It’s day 37 of the Ottawa transit strike. There’s no sign of a deal. But it didn’t really affect me until yesterday (aside from a slightly longer commute and new carpool company, which is actually quite pleasant). Yesterday I came home and was annoyed to find that my housekeeper hadn’t come to clean the house, as she does every two weeks while Suzy and I are at work. The place is overdue. Ceta hasn’t been here since early December, before the holidays. I’ve been keeping up with the tree needles and the laundry, but we count on her for a twice-monthly scrub. And we’ve set her up with other friends as well. She’s putting her nieces through school back in the Philippines.
So when I got home it hit me that no transit = no Ceta. And I instantly felt guilty. I should be doing something about this stupid strike.

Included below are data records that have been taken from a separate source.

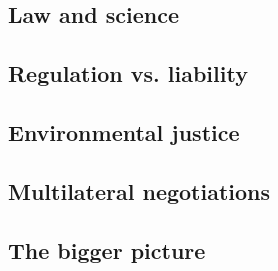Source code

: \documentclass[../summary.tex]{subfiles}
\begin{document}
	\subsection{Law and science}
	
	\subsection{Regulation vs. liability}
	
	\subsection{Environmental justice}
	
	\subsection{Multilateral negotiations}
	
	\subsection{The bigger picture}
\end{document}
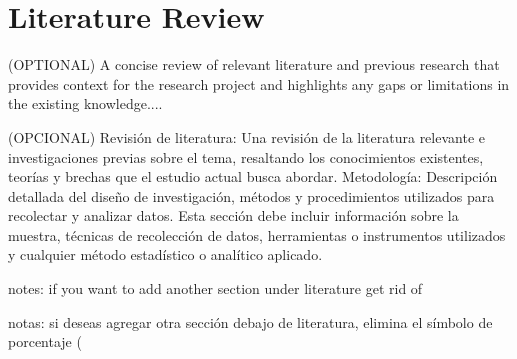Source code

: \section{Literature Review}
(OPTIONAL) A concise review of relevant literature and previous research that provides context for the research project and highlights any gaps or limitations in the existing knowledge.... 

(OPCIONAL) Revisión de literatura: Una revisión de la literatura relevante e investigaciones previas sobre el tema, resaltando los conocimientos existentes, teorías y brechas que el estudio actual busca abordar.
Metodología: Descripción detallada del diseño de investigación, métodos y procedimientos utilizados para recolectar y analizar datos. Esta sección debe incluir información sobre la muestra, técnicas de recolección de datos, herramientas o instrumentos utilizados y cualquier método estadístico o analítico aplicado.

notes: if you want to add another section under literature get rid of %

notas: si deseas agregar otra sección debajo de literatura, elimina el símbolo de porcentaje (%
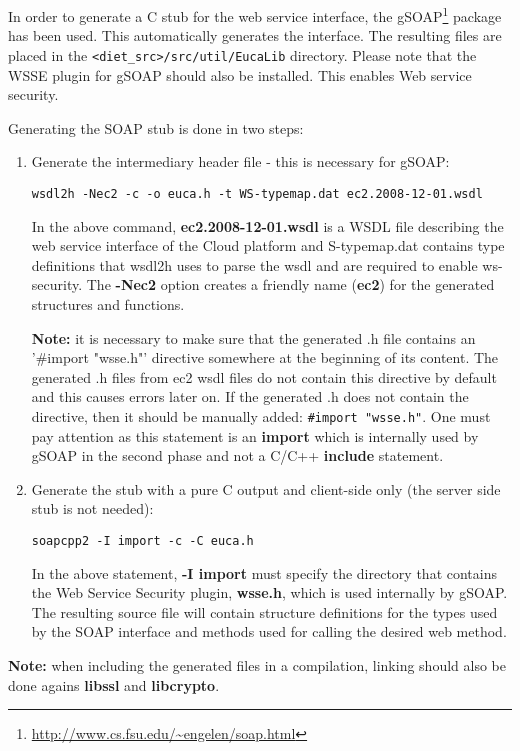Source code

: In order to generate a C stub for the web service interface, the gSOAP\footnote{\url{http://www.cs.fsu.edu/~engelen/soap.html}}
package has been used. This automatically generates the interface. The resulting files
are placed in the \verb!<diet_src>/src/util/EucaLib! directory. Please note that the WSSE
plugin for gSOAP should also be installed. This enables Web service security.

Generating the SOAP stub is done in two steps:
\begin{enumerate}
\item{Generate the intermediary header file} - this is necessary for gSOAP:

\verb!wsdl2h -Nec2 -c -o euca.h -t WS-typemap.dat ec2.2008-12-01.wsdl!

In the above command, \textbf{ec2.2008-12-01.wsdl} is a WSDL file describing the web service
interface of the Cloud platform and S-typemap.dat contains type definitions that wsdl2h uses
to parse the wsdl and are required to enable ws-security. The \textbf{-Nec2} option creates
a friendly name (\textbf{ec2}) for the generated structures and functions.

\textbf{Note:} it is necessary to make sure that the generated .h file contains an '#import "wsse.h"'
directive somewhere at the beginning of its content. The generated .h files from ec2 wsdl files do not
contain this directive by default and this causes errors later on. If the generated .h does not contain
the directive, then it should be manually added: \verb!#import "wsse.h"!. One must pay attention as this
statement is an \textbf{import} which is internally used by gSOAP in the second phase and not a C/C++
\textbf{include} statement.
\item{Generate the stub} with a pure C output and client-side only (the server side stub is not needed):

\verb!soapcpp2 -I import -c -C euca.h!

In the above statement, \textbf{-I import} must specify the directory that contains the Web Service Security plugin, \textbf{wsse.h}, which
is used internally by gSOAP. The resulting source file will contain structure definitions for the types
used by the SOAP interface and methods used for calling the desired web method.
\end{enumerate}

\textbf{Note:} when including the generated files in a compilation, linking should also be done agains
\textbf{libssl} and \textbf{libcrypto}.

I mentioned this to Dan on the way in to work this morning and suggested that what we need to do is kick the bums out of City Hall and start over. But nobody’s doing that. There are no rallies or posters up or even heckling, and no obvious leader around which sensible voices have coalesced. Heck, there aren’t even ad hoc transit options popping up — like pink ribbons on random street lamps denoting pick-up spots for women by hockey moms putting their minivans to good use, or new carpool web sites …
I asked Dan if we should get some eggs and go to City Hall — if we could start something. There’s violence in cracking egg shells. He shook his head.
“This is so Ottawa. The government employees are too rich to care, and the poor have no voice.”
It’s true. The little wad of cash is still there on the wash stand by the key bowl inside my front door. It didn’t make it to Ceta, to her bank account, and to those nieces. And Dan and I just went to work, like everyone else. And we don’t work for the government. Another normal day in Ottawa.